In a defamation action, plaintiff appeals from (1) an order of the Supreme Court, Nassau County (Lockman, J.), entered June 11, 1984, which granted defendant Weinstein’s motion for summary judgment, denied plaintiff’s cross motion to compel discovery, and dismissed his complaint, and (2) a judgment of the same court, entered July 5, 1984, thereon.
Appeal from the order dismissed (see, Matter of Aho, 39 NY2d 241, 248). The issues raised on appeal from the order are brought up for review and have been considered on the appeal from the judgment (CPLR 5501 [a] [1]).
*701Judgment affirmed.
Defendant Weinstein is awarded one bill of costs.
As plaintiff concedes in his brief, the alleged libel was communicated by defendant Weinstein (upon a subject in which his client had a financial interest) to the custodian of his client’s financial assets, and, as such, the communication is cloaked with a qualified common-interest privilege (see, e.g., Friedman v Ergin, 110 AD2d 620, affd 66 NY2d 645). To overcome this privilege, it was necessary for plaintiff to make an evidentiary showing that the alleged defamatory statements were written with actual malice, which is defined as personal spite, ill will or culpable recklessness or negligence (see, e.g., Konowitz v Archway School, 65 AD2d 752; Shapiro v Health Ins. Plan, 7 NY2d 56, 61). As the one opposing a motion for summary judgment, plaintiff could only meet this burden by an evidentiary showing in admissible form sufficient to require a trial of material issues of fact on the issue of actual malice (see, e.g., Dano v Royal Globe Ins. Co., 59 NY2d 827, 829). Proof of falsity alone is insufficient (Radish v Dressner, 86 AD2d 622; Friedman v Ergin, supra). Nor are mere conclusory allegations or bald assertions of fact, absent documentary corroboration, sufficient to meet this burden (see, e.g., Shapiro v Health Ins. Plan, supra; Kadish v Dressner, supra; Green v Kinsella, 36 AD2d 677). Plaintiff utterly failed to provide evidentiary support for his claim of actual malice beyond such bald conclusory allegations. At most plaintiff has cast suspicion upon defendant Weinstein’s motives but "suspicion, surmise and accusation are not enough” (Klein v Prial, 32 AD2d 925, 926, affd 28 NY2d 506). Nor was defendant Weinstein’s letter "so extravagant or so vituperative in its character as to justify an inference of malice” (Mercedes-Benz of N. Am. v Finberg, 58 AD2d 808, 809; see also, Vacca v General Elec. Credit Corp., 88 AD2d 740; Green v Kinsella, supra).

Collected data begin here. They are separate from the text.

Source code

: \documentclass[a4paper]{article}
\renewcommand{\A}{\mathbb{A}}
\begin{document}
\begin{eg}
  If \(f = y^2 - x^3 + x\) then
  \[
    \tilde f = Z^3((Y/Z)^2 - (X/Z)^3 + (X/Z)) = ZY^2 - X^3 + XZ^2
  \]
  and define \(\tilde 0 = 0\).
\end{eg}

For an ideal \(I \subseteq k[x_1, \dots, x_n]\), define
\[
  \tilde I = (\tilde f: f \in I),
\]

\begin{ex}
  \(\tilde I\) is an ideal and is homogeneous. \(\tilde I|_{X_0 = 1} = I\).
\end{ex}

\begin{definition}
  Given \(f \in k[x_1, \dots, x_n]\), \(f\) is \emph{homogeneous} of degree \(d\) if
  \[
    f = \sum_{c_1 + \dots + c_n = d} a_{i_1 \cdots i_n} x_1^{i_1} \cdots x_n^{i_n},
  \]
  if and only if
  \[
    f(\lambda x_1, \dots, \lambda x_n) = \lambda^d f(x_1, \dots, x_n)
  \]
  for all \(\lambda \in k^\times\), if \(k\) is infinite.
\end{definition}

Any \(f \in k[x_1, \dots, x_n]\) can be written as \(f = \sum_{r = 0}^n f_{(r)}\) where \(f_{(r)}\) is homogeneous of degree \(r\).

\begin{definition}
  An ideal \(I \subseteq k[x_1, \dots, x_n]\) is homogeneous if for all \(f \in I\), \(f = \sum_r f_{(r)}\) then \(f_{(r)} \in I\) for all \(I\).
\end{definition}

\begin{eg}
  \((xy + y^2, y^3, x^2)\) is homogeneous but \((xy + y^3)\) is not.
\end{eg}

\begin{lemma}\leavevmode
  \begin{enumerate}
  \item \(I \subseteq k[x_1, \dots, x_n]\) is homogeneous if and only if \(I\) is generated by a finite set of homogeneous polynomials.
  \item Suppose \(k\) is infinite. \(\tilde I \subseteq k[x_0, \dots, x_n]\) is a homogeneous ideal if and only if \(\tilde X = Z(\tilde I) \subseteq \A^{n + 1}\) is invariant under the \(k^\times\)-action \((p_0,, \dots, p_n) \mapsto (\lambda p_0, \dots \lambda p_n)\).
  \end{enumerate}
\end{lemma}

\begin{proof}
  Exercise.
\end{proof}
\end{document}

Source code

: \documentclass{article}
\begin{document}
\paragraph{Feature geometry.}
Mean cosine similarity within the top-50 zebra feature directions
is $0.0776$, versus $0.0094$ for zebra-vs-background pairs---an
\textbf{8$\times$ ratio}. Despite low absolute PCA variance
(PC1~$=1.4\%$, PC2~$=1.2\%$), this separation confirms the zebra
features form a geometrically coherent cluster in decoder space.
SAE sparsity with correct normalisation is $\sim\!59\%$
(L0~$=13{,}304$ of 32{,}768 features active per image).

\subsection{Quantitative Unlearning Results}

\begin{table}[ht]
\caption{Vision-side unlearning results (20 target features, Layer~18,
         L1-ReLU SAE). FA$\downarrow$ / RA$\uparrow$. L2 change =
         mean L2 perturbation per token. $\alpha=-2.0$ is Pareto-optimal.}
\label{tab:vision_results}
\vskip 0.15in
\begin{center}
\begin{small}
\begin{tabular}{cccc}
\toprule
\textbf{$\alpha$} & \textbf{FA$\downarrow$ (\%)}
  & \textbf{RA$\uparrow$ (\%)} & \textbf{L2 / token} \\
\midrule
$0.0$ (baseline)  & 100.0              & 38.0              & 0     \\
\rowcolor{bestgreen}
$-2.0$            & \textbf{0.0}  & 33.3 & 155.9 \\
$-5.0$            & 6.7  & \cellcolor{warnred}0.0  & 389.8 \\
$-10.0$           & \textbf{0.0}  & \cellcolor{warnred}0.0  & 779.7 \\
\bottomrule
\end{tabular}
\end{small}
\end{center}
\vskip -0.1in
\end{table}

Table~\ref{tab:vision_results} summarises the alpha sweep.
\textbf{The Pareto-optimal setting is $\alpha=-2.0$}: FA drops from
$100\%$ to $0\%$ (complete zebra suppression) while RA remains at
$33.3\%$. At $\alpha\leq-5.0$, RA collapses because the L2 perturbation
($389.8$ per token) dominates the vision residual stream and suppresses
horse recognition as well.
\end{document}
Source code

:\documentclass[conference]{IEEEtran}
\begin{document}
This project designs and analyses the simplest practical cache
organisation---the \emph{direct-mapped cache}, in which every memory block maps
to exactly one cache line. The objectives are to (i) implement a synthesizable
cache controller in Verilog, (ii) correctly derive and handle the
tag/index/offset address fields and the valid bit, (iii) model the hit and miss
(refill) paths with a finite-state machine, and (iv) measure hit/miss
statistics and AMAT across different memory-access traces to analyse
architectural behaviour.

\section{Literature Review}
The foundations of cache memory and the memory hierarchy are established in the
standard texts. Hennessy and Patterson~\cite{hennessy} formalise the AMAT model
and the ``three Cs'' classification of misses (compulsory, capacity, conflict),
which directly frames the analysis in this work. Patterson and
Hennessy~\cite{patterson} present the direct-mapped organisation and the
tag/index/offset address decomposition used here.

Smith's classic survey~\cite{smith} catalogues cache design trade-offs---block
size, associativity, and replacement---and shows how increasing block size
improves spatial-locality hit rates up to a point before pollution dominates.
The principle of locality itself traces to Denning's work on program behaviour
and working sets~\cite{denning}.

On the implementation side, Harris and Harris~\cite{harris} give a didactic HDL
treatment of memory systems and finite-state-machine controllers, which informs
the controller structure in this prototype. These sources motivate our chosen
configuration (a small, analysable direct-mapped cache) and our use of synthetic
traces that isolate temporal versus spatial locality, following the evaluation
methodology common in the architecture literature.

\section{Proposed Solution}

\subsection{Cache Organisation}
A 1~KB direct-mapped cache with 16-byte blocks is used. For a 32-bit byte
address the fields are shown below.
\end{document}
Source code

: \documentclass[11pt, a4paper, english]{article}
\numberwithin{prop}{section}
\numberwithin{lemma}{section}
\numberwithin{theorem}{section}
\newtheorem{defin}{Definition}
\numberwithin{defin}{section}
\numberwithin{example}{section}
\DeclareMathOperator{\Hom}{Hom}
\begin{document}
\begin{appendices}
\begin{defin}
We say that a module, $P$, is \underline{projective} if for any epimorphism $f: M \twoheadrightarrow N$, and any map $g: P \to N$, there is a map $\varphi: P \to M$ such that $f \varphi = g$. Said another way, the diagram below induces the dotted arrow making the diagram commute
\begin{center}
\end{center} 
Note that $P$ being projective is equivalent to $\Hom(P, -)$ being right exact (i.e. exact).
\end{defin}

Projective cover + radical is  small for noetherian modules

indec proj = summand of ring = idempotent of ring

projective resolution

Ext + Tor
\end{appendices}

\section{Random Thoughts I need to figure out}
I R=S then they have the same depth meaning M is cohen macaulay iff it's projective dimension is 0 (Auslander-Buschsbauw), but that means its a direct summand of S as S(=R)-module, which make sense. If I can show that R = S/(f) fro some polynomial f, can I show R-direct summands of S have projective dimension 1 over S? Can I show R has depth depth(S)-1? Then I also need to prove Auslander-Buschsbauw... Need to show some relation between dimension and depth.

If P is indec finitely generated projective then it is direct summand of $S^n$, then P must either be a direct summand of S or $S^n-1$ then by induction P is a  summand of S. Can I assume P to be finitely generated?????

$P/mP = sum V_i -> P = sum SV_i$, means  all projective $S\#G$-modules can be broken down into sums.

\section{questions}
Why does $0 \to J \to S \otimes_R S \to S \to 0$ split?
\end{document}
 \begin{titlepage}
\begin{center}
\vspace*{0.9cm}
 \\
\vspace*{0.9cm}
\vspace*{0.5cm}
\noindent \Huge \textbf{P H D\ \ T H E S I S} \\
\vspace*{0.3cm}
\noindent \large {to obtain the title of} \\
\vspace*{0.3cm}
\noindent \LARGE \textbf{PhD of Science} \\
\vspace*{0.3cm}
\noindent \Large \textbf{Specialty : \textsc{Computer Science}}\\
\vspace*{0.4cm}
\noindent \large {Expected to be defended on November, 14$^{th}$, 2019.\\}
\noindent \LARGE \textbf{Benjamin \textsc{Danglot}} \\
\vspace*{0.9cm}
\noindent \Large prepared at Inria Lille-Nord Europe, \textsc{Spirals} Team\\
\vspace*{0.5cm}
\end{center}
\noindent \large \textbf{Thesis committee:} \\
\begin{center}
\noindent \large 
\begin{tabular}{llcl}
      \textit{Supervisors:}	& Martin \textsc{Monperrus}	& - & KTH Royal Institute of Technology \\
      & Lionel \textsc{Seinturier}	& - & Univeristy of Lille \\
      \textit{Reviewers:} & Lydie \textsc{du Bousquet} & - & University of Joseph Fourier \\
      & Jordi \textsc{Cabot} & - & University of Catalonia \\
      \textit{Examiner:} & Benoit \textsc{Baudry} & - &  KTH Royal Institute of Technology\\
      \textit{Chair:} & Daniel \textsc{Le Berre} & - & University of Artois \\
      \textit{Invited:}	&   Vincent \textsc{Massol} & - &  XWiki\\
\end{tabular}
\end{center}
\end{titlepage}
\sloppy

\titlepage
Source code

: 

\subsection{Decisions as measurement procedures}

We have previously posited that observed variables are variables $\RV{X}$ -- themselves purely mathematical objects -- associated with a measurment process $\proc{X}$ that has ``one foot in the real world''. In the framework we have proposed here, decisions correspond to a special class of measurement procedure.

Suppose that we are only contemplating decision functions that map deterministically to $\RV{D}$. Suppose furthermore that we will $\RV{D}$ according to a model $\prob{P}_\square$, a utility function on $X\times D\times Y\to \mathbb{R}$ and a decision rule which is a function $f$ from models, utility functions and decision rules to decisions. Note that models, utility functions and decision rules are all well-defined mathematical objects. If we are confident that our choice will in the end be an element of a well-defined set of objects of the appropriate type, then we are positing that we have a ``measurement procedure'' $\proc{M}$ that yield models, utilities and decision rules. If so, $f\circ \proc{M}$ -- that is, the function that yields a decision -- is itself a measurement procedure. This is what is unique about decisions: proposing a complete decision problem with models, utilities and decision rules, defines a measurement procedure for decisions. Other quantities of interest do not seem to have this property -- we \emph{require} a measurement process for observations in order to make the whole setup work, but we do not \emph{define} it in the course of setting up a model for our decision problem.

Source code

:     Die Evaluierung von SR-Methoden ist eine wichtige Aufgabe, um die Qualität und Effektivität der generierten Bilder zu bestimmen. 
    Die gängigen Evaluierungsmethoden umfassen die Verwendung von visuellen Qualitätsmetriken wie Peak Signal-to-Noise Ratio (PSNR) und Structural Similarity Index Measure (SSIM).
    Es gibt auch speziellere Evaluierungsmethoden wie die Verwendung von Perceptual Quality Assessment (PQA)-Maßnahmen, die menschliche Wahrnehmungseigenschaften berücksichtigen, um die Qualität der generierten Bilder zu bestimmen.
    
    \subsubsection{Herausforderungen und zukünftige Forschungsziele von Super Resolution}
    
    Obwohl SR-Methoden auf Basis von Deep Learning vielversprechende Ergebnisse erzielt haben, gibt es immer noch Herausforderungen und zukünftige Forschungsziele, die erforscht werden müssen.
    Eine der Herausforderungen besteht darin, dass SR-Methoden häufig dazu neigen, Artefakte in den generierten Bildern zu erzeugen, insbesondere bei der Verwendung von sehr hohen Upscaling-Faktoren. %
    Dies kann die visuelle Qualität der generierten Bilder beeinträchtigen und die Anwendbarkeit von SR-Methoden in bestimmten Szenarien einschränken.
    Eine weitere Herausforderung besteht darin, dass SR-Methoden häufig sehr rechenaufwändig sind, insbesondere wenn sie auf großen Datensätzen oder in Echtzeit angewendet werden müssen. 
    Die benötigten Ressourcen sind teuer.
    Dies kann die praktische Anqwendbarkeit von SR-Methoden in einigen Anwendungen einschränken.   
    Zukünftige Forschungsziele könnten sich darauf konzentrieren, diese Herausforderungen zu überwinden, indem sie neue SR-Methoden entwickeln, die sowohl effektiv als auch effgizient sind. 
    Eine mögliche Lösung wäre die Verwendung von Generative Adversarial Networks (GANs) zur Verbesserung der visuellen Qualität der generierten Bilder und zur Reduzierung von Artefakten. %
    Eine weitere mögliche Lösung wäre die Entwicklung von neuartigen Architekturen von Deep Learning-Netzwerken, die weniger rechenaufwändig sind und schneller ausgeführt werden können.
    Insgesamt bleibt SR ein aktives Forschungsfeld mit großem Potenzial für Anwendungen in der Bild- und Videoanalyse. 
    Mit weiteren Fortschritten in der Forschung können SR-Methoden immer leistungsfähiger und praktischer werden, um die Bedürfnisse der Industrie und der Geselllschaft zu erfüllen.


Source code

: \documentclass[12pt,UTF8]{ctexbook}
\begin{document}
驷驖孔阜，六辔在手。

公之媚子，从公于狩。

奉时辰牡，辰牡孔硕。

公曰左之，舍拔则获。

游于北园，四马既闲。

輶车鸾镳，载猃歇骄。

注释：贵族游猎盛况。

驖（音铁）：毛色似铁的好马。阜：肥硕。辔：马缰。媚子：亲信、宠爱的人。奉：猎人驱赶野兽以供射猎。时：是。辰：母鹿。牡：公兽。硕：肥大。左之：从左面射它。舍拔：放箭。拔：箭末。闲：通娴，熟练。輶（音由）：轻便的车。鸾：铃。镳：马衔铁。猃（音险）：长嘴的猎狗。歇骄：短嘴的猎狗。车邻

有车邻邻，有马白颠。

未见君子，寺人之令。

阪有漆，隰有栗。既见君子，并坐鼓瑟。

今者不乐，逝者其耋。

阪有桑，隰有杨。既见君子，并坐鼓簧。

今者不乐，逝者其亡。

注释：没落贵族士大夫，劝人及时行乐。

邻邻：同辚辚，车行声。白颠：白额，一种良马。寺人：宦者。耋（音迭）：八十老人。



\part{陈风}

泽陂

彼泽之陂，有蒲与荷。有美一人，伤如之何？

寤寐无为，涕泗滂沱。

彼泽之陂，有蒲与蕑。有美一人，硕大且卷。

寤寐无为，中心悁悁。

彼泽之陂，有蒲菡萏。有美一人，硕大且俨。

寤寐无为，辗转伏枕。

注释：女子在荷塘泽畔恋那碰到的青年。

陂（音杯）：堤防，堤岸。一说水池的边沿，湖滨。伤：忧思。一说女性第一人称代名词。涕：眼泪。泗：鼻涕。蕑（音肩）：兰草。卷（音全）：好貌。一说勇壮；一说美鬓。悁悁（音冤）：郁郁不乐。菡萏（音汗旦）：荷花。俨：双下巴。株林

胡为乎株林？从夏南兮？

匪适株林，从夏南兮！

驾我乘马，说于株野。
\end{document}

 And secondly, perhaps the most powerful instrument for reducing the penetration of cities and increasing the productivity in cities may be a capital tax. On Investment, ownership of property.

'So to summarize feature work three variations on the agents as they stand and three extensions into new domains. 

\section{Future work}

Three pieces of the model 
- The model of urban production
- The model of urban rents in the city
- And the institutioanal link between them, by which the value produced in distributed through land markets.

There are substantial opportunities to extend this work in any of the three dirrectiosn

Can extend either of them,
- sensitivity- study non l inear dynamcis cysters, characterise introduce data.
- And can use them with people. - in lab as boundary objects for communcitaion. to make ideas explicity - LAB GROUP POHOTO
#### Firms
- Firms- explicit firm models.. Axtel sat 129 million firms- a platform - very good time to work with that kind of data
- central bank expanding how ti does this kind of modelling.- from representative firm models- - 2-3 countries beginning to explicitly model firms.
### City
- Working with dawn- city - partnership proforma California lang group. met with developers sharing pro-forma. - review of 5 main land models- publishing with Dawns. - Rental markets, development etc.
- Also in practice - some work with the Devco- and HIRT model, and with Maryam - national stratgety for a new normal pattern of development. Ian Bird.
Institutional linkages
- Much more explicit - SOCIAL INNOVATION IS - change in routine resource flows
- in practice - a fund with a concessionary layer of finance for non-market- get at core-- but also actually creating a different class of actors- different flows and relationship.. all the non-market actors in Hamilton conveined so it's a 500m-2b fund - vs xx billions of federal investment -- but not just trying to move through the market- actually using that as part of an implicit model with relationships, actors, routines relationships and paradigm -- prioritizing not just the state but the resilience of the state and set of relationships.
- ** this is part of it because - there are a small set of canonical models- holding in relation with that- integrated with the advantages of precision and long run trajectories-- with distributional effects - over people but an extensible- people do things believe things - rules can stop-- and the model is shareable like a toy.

Plaintiff’s cross motion did not raise more than a hypothetical hope that continued discovery would reveal the evidentiary support required. Consequently, Special Term did not err in denying plaintiff’s cross motion (see, e.g., Dano v Royal Globe Ins. Co., supra; Harris v Alcan Aluminum Corp., 91 AD2d 830, affd 58 NY2d 1036). Gibbons, J. P., Weinstein, Eiber and Kooper, JJ., concur.